Open plutocrat opened 5 years ago
I'm not familiar with exim, but this sounds like an MTA issue vs. an issue with postgrey. If you are submitting all messages processed by exim regardless of if they are incoming our outgoing, you could perhaps use postgrey's whitelist feature to skip your internal IP address blocks. Otherwise, I would recommend looking into how to keep exim from submitting outgoing messages to postgrey completely.
Yeah, I was looking at the whitelisting approach, but the host IP will change, so I'd have to add it to the whitelist each time that happened.
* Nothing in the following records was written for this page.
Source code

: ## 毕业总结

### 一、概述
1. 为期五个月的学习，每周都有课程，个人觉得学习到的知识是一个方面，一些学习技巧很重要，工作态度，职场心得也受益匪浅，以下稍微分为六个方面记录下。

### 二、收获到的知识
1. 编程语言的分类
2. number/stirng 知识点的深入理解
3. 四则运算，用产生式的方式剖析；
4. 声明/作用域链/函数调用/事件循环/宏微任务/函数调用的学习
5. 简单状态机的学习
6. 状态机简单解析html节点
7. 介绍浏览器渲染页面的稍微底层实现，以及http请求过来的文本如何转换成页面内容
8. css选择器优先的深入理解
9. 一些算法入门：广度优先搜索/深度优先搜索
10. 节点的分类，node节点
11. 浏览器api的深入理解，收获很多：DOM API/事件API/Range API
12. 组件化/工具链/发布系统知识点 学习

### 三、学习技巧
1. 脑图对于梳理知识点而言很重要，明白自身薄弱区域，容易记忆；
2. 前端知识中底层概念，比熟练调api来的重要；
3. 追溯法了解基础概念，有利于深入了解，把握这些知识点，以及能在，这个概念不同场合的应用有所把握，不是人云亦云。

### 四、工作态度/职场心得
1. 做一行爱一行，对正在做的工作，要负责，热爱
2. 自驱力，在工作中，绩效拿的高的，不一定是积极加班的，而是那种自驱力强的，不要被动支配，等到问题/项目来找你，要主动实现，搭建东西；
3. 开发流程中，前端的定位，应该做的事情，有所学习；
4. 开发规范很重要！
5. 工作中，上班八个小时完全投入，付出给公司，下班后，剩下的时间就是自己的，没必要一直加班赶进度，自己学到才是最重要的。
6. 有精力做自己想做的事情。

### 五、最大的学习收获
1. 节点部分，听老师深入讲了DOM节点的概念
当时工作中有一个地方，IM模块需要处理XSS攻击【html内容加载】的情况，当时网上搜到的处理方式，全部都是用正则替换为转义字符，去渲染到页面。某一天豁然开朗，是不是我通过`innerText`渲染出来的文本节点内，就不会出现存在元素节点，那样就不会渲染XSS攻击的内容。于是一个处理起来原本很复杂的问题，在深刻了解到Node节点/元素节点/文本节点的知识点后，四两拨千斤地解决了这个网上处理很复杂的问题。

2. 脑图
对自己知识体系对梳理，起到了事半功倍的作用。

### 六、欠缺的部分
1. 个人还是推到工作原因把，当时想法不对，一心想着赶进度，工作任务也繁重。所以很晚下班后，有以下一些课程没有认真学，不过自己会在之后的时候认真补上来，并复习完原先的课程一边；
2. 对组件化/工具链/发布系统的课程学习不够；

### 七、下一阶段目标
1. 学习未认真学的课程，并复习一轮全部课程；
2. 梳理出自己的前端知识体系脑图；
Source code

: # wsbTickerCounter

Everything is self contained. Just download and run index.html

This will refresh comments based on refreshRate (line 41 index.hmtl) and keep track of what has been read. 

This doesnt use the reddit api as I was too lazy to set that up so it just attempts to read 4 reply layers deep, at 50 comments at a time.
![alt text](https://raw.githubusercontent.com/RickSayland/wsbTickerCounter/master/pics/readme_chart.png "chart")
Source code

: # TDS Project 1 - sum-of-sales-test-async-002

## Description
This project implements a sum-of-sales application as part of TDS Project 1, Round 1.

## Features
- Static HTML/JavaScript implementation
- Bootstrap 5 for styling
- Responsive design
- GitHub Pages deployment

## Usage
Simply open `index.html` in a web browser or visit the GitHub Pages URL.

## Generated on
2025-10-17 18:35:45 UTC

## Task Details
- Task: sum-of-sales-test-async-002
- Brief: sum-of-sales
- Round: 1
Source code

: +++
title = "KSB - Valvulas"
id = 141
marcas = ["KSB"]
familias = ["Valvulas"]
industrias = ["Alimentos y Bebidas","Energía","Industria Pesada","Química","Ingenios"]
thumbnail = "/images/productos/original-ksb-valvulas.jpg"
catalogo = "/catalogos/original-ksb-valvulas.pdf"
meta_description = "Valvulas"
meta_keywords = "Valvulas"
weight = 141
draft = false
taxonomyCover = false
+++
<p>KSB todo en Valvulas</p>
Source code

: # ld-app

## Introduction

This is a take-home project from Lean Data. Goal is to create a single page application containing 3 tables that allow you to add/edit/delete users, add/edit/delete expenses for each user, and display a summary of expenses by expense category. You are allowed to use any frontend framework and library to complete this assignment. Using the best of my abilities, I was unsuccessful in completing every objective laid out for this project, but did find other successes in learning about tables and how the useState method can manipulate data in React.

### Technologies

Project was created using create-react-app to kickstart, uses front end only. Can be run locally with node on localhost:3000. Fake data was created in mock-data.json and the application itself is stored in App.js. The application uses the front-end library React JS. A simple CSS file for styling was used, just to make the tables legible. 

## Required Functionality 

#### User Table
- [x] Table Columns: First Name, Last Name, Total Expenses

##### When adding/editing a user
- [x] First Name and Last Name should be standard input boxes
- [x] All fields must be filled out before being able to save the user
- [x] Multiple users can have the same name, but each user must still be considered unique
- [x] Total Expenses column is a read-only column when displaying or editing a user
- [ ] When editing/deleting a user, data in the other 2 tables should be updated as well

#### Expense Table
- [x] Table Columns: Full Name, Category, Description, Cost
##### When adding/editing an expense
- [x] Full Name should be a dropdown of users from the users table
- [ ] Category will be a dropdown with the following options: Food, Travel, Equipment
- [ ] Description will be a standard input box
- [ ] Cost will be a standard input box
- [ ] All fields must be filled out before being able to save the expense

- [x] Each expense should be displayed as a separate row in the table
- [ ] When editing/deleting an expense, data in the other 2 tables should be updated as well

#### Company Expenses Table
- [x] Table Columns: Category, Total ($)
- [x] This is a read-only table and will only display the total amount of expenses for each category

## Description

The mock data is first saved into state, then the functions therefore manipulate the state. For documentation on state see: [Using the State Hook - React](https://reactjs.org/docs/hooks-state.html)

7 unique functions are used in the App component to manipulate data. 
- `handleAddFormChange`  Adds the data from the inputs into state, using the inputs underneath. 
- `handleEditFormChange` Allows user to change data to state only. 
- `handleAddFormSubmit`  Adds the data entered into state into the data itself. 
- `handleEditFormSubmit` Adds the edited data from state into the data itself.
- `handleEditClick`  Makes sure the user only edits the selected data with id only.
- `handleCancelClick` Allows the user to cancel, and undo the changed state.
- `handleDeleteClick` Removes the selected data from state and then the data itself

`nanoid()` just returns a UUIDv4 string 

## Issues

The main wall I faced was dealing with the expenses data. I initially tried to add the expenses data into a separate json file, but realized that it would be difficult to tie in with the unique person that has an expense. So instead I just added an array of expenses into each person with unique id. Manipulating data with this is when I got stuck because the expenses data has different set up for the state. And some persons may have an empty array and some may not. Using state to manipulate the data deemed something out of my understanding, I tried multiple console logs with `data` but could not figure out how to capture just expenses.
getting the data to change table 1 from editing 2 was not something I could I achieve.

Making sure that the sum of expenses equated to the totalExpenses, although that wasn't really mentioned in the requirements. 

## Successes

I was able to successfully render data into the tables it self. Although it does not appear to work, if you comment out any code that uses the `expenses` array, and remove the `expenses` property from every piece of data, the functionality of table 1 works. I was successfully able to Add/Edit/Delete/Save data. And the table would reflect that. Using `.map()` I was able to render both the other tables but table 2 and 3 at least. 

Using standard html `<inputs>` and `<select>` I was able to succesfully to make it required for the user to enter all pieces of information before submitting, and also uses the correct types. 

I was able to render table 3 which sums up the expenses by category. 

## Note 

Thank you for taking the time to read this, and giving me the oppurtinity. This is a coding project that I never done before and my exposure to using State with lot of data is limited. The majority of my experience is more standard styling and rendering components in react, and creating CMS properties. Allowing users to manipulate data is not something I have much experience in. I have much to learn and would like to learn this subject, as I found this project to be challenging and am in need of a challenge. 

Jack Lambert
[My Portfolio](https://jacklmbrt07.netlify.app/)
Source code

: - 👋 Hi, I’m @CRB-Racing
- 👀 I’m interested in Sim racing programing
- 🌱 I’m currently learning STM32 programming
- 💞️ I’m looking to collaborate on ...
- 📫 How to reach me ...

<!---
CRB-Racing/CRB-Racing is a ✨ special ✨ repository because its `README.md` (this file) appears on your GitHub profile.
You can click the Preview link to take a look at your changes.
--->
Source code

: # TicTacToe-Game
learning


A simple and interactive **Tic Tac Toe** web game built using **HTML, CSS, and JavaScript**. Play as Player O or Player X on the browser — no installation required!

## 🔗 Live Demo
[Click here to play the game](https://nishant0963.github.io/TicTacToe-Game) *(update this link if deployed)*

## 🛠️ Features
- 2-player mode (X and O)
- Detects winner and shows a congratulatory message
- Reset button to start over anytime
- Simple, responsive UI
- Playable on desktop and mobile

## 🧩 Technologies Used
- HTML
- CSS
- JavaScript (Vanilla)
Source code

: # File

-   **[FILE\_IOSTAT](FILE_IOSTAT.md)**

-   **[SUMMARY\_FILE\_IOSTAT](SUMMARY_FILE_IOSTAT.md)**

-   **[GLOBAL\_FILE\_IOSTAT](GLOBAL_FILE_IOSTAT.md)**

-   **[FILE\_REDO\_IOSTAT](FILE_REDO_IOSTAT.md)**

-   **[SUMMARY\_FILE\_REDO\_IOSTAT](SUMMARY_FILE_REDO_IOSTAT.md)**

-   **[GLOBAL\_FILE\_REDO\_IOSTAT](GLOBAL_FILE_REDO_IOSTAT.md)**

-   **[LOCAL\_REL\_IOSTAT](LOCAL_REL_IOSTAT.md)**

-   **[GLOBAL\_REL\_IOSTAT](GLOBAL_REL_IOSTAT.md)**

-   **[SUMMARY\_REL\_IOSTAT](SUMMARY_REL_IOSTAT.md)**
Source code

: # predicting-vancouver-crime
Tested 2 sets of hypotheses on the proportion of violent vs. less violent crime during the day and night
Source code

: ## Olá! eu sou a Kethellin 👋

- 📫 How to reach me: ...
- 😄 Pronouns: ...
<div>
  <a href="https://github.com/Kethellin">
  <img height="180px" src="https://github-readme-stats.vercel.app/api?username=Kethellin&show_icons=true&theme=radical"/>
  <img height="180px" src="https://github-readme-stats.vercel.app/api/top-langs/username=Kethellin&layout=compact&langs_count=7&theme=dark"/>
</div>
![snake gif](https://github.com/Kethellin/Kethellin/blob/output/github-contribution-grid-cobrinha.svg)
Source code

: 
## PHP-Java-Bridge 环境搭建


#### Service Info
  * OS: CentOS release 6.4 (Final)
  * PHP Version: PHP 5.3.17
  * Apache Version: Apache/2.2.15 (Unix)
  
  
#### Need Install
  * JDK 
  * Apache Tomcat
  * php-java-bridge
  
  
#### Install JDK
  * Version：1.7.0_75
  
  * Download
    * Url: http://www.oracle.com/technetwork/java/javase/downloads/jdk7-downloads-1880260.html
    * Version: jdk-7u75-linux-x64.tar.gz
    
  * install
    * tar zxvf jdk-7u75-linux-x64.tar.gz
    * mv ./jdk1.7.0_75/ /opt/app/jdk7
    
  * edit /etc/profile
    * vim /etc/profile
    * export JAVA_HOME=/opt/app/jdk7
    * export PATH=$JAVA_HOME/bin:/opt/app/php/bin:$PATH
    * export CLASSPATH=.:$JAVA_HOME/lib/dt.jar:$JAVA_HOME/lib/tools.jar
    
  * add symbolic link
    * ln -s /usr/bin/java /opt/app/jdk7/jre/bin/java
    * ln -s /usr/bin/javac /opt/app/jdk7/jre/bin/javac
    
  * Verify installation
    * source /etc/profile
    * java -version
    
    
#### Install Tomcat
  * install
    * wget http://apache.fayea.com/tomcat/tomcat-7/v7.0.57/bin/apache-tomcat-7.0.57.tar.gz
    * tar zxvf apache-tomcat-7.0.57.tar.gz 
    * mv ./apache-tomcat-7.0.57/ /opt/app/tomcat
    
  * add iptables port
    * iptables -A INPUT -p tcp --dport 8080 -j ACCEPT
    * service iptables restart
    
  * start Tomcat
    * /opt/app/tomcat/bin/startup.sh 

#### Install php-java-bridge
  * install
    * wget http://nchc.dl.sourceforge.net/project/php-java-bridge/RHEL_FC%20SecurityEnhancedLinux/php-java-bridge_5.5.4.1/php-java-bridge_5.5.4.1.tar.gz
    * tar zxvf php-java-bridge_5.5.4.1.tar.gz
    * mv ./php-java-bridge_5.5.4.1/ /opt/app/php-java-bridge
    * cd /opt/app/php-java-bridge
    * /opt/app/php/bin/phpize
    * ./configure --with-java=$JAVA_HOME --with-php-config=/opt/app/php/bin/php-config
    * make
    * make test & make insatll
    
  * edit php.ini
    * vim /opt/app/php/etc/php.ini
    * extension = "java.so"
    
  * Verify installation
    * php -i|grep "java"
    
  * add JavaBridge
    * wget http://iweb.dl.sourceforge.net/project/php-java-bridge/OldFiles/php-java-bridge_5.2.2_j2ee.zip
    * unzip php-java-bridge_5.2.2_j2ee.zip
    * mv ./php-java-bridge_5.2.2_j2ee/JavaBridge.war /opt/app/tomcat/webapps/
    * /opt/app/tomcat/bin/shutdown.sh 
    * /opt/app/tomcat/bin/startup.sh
I've been looking around at other approaches. The one on the Exim wiki uses this line to accept all authenticated users. That might be a useful addition to this acl?
accept authenticated = *
Hi, Having used postgrey before when I was using postfix, I wanted to try to get it going on a client's exim-based server. I followed the instructions here. https://github.com/schweikert/postgrey/blob/master/README.exim
First of all, a suggestion. On my server the postgrey installation used a URL+port socket. The correct way to represent this in exim is readsocket{inet:127.0.0.1:10023}. Might be handy to mention this.
OK, so now, having got the config working, I left my server running overnight and saw all the expected greylist entries in /var/log/exim4/mainlog. Great. However, when I tried to send out an email from my email client, using the server as my SMTP server, I found out it was greylisting outgoing emails! My email would be rejected with a greylisting message in Thunderbird, then allowed when I tried again a few minutes later. This process was repeated each time I had a different recipient.
So obviously this isn't the intended behaviour. Greylisting should only happen on incoming emails, surely? Any way of making this happen? I initially thought I could use the Whitelist file, but the host 123.45.56.67 is my external IP address, which changes every so often, not the IP address of the mail server running exim.